▶ **Requirement**
Would you transcribe the line that holds "### AI Agent Example", plus every line beneath it through the end of the data, exactly and with nothing added?

▶ **Given entries**
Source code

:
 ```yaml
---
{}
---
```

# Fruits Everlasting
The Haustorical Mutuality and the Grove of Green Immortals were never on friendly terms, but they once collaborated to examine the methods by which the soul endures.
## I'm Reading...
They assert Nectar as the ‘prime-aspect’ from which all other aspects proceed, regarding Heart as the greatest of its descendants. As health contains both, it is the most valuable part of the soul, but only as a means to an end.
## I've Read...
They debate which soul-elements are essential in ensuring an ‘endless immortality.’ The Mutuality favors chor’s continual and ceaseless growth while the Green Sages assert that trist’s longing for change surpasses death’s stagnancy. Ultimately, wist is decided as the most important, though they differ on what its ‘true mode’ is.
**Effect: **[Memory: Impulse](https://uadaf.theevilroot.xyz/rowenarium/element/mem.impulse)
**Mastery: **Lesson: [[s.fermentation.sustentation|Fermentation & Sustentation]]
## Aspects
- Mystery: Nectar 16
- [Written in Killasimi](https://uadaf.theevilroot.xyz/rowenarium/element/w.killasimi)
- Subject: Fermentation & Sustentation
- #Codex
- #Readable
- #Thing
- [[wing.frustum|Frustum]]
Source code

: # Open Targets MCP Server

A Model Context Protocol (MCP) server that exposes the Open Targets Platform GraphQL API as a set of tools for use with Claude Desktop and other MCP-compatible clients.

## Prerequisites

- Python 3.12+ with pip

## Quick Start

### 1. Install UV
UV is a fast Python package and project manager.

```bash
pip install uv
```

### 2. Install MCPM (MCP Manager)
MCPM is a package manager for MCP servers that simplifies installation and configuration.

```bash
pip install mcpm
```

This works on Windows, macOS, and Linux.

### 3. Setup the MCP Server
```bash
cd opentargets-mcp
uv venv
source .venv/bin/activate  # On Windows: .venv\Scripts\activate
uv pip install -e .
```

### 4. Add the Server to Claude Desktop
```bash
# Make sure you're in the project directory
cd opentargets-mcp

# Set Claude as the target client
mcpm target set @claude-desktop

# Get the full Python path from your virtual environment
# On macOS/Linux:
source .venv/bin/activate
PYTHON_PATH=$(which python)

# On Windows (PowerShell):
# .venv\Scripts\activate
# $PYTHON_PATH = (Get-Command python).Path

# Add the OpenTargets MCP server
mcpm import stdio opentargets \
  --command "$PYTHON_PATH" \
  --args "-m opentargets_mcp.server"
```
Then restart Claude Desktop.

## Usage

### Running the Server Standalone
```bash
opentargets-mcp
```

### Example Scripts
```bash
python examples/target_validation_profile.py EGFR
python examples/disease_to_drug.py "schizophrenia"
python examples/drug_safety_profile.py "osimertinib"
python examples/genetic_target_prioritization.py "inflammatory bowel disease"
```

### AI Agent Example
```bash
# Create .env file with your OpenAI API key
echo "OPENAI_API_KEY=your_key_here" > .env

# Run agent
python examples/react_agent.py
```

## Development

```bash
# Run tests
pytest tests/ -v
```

▶ **Output for this exercise**
### AI Agent Example
```bash
# Create .env file with your OpenAI API key
echo "OPENAI_API_KEY=your_key_here" > .env

# Run agent
python examples/react_agent.py
```

## Development

```bash
# Run tests
pytest tests/ -v
```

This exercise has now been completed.